Andrabi, known as Kashmir’s “Iron Lady,” has been sentenced to life imprisonment under the Unlawful Activities Prevention Act (UAPA). The verdict marks a significant development in the separatist movement in Kashmir. The case has drawn considerable attention due to her prominent role in militant activities.
The sentencing of separatist leader Asiya Andrabi signals New Delhi’s hardening stance against Kashmiri resistance movements.
In a cramped courtroom in Delhi’s Patiala House, where lawyers clutch their black coats against the February chill, justice arrived with the weight of decades. Asiya Andrabi, the woman who once declared herself Kashmir’s iron lady, learned she would spend her life behind bars.
Outside the courthouse, the scene tells a larger story about modern India’s approach to dissent. Security barriers stretch like steel rivers around the colonial era building. Police vans idle with engines running, their occupants watching through tinted glass. This isn’t just about one woman’s fate. It’s about how a democracy handles those who challenge its very foundations.
Andrabi’s journey from firebrand activist to convicted terrorist mirrors Kashmir’s own transformation over the past three decades. She founded Dukhtaran-e-Millat in 1987, when hope for political solutions still flickered in the valley. Today, that organization lies banned. Its leader stands branded an enemy of the state under the Unlawful Activities Prevention Act.
Economic reality behind these convictions runs deeper than newspaper headlines suggest. Kashmir’s economy has shrunk by billions since the 2019 revocation of its special status. Tourism numbers paint a grim picture despite government claims of normalcy. Apple orchards, once symbols of the valley’s prosperity, now witness midnight raids and dawn curfews. The timing is striking.
For New Delhi, Andrabi represented something more dangerous than bombs or bullets. She embodied the idea that Kashmiri women could lead resistance movements. Her followers wore black burqas not just as religious statements but as political uniforms. The state couldn’t tolerate such symbolism in a region where perception often matters more than ground reality.
By Monday evening, these sentences carried weight far beyond the courtroom. Just weeks after India assumed the G20 presidency, projecting itself as a rising global power, comes this reminder of unresolved internal conflicts. International observers note the contradiction. How does the world’s largest democracy reconcile such harsh sentences with its claims of inclusive governance?
Regional powers watch these developments with keen interest. Pakistan’s foreign ministry issued predictable condemnations within hours of the verdict. China, embroiled in its own border disputes with India, sees validation for its concerns about human rights in the region. The mathematics of geopolitics never sleep. Nobody is saying that publicly.
But Andrabi’s conviction also reflects a broader pattern across South Asia. From Bangladesh to Sri Lanka, governments increasingly use anti-terrorism laws to silence political opposition. The tools may differ. The outcome remains consistent. Dissent becomes terrorism, and courts become instruments of state policy.
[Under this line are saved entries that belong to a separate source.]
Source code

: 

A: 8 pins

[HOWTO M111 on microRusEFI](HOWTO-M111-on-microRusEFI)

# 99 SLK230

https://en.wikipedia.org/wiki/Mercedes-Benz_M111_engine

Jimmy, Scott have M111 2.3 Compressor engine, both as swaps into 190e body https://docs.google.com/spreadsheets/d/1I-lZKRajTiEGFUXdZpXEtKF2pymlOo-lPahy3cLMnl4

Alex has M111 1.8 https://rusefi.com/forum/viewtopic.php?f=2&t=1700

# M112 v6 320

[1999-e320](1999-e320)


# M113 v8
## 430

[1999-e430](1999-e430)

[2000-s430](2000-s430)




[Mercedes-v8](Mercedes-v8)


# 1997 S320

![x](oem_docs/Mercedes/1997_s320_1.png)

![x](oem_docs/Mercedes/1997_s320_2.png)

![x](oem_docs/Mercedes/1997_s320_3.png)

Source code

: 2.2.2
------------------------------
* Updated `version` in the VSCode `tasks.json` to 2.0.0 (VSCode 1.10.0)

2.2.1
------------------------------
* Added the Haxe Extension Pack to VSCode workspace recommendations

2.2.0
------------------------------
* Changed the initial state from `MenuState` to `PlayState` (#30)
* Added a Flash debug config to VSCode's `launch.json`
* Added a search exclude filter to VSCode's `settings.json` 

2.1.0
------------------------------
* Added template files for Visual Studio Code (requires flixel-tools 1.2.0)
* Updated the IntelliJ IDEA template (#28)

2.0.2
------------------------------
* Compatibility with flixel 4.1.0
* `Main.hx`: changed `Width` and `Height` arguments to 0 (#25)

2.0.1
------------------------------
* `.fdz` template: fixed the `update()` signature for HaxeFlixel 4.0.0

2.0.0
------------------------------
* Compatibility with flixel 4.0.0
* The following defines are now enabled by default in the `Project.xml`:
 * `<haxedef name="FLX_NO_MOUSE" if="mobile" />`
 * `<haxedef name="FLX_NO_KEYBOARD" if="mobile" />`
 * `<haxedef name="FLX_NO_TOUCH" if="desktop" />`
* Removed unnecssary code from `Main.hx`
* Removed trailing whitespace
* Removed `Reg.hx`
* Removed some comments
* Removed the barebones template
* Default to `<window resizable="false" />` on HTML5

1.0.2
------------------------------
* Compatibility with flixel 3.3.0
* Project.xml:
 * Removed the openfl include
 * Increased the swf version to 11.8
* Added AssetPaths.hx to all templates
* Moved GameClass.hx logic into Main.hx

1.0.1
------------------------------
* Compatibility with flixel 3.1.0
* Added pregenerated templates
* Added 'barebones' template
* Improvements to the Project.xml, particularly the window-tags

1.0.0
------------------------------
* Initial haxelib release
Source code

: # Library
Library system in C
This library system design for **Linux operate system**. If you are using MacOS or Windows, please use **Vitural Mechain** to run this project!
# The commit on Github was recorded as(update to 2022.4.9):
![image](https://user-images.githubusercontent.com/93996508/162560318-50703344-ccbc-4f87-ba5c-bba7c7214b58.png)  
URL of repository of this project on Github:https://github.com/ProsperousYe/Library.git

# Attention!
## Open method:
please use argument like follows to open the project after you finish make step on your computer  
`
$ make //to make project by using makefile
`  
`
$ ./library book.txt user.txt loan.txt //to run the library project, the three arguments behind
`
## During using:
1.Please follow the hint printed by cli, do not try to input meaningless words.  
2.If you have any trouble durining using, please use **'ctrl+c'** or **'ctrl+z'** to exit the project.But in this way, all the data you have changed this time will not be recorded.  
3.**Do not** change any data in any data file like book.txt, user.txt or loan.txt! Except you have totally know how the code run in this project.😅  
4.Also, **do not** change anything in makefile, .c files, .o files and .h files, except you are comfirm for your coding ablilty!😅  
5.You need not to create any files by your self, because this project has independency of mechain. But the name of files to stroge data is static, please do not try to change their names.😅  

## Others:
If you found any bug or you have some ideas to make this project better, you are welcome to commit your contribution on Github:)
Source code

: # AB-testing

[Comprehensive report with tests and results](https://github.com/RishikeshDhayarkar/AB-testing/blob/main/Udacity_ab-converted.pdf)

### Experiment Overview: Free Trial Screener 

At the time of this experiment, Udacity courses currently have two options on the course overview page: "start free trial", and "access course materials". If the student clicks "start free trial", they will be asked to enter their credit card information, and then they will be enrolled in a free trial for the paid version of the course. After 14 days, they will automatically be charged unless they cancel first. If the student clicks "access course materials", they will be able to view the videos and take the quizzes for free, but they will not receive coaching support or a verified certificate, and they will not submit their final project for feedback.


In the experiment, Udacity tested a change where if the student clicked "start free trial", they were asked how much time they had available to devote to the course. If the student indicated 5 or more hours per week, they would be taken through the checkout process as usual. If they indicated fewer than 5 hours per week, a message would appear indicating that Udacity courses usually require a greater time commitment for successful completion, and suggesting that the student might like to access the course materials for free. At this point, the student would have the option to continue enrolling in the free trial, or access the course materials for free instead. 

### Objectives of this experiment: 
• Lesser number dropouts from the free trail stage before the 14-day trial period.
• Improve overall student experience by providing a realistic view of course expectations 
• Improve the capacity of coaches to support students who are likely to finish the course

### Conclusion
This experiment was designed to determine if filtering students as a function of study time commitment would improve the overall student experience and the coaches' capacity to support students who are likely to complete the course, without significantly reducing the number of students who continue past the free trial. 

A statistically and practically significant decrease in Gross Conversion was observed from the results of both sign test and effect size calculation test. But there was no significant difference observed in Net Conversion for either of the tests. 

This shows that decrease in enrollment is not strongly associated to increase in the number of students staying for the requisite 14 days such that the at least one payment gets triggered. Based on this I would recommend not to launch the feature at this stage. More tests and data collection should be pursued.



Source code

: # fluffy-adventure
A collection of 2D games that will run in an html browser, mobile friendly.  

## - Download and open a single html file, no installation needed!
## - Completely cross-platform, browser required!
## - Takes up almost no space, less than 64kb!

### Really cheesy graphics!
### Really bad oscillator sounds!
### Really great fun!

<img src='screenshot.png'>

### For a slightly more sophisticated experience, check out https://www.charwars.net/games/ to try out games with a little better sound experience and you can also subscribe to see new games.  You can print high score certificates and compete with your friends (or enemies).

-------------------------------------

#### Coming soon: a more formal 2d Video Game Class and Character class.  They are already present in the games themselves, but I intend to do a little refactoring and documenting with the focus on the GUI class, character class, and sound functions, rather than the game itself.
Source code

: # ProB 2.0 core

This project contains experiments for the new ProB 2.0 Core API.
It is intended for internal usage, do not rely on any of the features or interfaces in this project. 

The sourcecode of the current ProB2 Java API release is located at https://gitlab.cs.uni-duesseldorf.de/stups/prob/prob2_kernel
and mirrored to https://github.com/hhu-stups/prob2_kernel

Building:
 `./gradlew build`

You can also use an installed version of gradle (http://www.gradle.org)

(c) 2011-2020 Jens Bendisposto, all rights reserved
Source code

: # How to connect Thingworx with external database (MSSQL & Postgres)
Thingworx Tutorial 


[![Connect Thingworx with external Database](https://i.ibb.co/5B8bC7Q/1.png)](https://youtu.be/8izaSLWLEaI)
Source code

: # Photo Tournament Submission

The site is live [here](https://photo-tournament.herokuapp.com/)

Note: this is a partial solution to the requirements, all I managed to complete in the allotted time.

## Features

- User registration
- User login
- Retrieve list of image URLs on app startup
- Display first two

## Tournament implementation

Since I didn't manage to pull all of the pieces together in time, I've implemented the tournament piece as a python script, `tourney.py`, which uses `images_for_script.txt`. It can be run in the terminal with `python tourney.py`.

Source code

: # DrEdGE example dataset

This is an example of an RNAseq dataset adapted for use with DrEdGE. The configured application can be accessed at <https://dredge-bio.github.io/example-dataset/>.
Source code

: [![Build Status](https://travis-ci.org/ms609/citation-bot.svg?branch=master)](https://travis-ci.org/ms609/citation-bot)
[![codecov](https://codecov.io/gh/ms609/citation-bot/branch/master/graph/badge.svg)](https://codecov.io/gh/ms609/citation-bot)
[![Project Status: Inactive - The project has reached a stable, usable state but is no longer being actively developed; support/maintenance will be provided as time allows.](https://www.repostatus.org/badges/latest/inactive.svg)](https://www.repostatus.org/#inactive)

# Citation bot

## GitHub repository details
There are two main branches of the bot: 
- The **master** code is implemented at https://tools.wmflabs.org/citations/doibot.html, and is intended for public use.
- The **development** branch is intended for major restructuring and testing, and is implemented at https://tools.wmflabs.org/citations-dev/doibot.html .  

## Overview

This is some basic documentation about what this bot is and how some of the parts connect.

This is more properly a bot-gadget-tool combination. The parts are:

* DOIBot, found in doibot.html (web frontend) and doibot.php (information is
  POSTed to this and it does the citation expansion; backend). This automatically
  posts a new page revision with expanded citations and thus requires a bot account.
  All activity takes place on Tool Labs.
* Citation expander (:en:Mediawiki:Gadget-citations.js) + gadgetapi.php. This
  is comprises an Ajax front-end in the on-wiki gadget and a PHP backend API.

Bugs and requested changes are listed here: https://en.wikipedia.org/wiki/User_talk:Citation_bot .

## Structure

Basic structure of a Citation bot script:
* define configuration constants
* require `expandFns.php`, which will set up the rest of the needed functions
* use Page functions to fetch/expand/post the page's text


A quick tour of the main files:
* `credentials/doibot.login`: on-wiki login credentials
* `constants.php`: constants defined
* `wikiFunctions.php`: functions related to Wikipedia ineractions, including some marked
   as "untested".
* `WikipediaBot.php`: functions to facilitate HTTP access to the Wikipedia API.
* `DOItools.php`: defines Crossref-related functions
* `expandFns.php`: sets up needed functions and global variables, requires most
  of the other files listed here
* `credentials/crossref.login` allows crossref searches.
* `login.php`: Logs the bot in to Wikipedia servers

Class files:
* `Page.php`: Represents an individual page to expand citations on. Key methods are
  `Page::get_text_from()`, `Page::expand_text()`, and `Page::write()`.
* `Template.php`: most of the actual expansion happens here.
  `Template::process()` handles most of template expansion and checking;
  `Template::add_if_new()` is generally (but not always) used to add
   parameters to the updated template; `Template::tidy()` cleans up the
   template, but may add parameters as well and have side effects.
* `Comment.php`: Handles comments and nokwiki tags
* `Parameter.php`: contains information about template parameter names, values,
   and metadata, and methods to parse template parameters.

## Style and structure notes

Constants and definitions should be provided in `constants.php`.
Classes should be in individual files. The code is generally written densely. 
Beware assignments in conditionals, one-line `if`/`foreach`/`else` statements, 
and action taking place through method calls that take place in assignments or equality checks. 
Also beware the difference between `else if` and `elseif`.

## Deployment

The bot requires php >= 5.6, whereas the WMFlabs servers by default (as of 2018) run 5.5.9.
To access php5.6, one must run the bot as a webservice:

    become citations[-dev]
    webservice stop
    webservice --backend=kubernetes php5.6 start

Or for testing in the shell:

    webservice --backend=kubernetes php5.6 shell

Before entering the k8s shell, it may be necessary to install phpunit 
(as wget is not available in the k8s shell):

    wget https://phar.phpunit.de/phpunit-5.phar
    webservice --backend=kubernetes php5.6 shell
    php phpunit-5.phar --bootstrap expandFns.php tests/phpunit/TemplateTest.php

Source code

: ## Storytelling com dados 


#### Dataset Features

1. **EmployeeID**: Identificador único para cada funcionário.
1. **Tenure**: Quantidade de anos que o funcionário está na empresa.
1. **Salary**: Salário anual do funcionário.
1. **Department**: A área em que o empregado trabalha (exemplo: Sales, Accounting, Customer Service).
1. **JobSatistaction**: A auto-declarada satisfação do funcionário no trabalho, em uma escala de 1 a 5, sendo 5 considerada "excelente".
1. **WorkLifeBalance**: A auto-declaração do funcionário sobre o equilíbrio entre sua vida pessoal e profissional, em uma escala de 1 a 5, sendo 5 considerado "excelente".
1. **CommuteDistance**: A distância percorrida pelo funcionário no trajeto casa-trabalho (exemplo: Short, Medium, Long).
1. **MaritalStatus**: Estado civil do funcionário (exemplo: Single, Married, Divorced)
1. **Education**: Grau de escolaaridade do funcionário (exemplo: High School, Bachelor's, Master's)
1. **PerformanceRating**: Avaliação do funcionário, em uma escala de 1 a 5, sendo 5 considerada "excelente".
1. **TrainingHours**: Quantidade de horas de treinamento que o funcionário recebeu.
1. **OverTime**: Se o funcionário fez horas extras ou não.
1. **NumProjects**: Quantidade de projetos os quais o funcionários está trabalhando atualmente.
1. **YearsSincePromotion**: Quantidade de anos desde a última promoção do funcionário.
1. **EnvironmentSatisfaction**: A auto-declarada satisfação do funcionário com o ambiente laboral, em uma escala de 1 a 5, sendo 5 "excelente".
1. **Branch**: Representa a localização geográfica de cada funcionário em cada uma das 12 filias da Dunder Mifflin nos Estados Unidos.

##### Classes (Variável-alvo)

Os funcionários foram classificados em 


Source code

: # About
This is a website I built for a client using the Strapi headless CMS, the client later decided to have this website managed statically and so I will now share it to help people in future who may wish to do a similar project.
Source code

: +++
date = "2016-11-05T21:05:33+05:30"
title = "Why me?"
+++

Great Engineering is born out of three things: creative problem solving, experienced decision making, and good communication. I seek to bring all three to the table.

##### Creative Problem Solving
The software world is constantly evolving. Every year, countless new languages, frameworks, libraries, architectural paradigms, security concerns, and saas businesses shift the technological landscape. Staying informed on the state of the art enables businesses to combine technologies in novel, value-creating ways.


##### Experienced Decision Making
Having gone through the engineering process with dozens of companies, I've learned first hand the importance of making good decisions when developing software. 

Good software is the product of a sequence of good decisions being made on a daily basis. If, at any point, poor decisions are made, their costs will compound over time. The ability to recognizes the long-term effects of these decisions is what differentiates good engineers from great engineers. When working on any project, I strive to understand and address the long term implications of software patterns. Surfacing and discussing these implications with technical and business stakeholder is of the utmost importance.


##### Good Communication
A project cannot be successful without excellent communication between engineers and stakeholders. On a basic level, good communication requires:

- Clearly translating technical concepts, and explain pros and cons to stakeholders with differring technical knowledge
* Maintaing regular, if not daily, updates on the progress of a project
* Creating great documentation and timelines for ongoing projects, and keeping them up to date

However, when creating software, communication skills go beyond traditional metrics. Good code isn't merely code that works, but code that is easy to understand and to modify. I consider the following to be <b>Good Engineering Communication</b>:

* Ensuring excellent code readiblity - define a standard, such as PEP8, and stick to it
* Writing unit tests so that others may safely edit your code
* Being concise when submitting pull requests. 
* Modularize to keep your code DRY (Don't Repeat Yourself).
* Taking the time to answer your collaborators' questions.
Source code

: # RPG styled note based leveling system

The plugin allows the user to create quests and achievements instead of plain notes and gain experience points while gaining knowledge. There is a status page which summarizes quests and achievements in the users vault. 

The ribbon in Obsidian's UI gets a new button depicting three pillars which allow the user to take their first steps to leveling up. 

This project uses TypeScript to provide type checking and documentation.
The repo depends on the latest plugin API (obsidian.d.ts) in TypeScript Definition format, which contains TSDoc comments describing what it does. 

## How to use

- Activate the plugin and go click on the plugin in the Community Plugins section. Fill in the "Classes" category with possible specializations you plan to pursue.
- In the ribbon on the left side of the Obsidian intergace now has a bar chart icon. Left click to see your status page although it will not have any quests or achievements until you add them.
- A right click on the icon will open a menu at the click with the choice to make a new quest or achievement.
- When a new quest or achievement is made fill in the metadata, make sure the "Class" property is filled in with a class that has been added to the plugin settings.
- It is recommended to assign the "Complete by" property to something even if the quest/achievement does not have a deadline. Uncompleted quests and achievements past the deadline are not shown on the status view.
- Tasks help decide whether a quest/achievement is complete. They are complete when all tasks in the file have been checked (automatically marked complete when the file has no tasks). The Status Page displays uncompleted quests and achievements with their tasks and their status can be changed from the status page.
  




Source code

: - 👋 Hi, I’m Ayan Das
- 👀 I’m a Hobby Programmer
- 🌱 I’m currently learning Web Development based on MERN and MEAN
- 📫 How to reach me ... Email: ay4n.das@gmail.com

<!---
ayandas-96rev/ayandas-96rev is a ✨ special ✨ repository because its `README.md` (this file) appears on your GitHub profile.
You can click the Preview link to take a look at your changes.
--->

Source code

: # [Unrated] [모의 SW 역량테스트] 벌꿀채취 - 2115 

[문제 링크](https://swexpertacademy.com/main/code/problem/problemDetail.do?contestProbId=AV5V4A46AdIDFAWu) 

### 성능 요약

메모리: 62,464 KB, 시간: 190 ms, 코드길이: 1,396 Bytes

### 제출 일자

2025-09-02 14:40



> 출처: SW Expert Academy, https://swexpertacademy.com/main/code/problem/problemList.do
Casualties from the three-decade conflict in Kashmir have already surpassed 70,000 lives by conservative estimates. That is a staggering figure. Today’s verdicts won’t end that bloodshed. They might actually fuel it. Young Kashmiris, watching their elders disappear into prison cells, often choose more violent paths than peaceful protest.
Still the real tragedy lies not in these sentences but in what they represent. A failure of political imagination. An admission that after 75 years of independence, India still hasn’t found ways to accommodate diverse voices within its constitutional framework. The math does not add up.
The harsh sentences against Andrabi and her associates demonstrate India’s increasingly uncompromising approach to Kashmiri separatism, potentially escalating tensions in the region. This case sets a precedent for how anti-terrorism laws can be used against political dissent, with implications far beyond Kashmir’s borders.
Heavy security surrounds the courthouse where Kashmiri separatist leader Asiya Andrabi received her life sentence.